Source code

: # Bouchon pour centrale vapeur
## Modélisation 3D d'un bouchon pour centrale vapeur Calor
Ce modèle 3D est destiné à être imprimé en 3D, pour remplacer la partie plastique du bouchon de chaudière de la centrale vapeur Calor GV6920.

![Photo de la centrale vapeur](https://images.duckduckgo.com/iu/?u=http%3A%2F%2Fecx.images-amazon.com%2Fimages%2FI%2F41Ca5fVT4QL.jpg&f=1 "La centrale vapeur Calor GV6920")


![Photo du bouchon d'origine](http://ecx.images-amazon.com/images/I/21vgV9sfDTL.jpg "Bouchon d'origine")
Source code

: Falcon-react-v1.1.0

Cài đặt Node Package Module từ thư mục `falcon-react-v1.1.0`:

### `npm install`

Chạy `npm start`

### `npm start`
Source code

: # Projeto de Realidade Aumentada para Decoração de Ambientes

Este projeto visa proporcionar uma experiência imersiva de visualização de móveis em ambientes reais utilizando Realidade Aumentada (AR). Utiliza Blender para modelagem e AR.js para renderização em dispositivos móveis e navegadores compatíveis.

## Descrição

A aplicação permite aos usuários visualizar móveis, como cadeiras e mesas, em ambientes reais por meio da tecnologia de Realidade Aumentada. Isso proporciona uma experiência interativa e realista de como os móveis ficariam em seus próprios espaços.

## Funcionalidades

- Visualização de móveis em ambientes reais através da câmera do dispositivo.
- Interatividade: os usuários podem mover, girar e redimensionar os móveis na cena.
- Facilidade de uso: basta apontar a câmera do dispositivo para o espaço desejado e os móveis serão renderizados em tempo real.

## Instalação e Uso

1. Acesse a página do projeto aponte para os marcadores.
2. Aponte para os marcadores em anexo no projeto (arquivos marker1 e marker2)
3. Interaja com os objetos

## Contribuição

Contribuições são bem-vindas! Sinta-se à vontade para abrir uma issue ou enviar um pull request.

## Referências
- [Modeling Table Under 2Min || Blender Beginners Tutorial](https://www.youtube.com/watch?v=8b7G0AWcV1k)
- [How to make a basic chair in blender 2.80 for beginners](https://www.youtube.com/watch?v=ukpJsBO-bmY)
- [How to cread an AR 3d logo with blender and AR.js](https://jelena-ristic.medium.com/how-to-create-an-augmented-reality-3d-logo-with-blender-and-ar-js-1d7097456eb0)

★ ★ ★ ★

**EXERCISE**. An exact copy is required of each line from the one containing "## Descrição" through the last line of the material, and of no other line.

**ANSWER SECTION**.
## Descrição

A aplicação permite aos usuários visualizar móveis, como cadeiras e mesas, em ambientes reais por meio da tecnologia de Realidade Aumentada. Isso proporciona uma experiência interativa e realista de como os móveis ficariam em seus próprios espaços.

## Funcionalidades

- Visualização de móveis em ambientes reais através da câmera do dispositivo.
- Interatividade: os usuários podem mover, girar e redimensionar os móveis na cena.
- Facilidade de uso: basta apontar a câmera do dispositivo para o espaço desejado e os móveis serão renderizados em tempo real.

## Instalação e Uso

1. Acesse a página do projeto aponte para os marcadores.
2. Aponte para os marcadores em anexo no projeto (arquivos marker1 e marker2)
3. Interaja com os objetos

## Contribuição

Contribuições são bem-vindas! Sinta-se à vontade para abrir uma issue ou enviar um pull request.

## Referências
- [Modeling Table Under 2Min || Blender Beginners Tutorial](https://www.youtube.com/watch?v=8b7G0AWcV1k)
- [How to make a basic chair in blender 2.80 for beginners](https://www.youtube.com/watch?v=ukpJsBO-bmY)
- [How to cread an AR 3d logo with blender and AR.js](https://jelena-ristic.medium.com/how-to-create-an-augmented-reality-3d-logo-with-blender-and-ar-js-1d7097456eb0)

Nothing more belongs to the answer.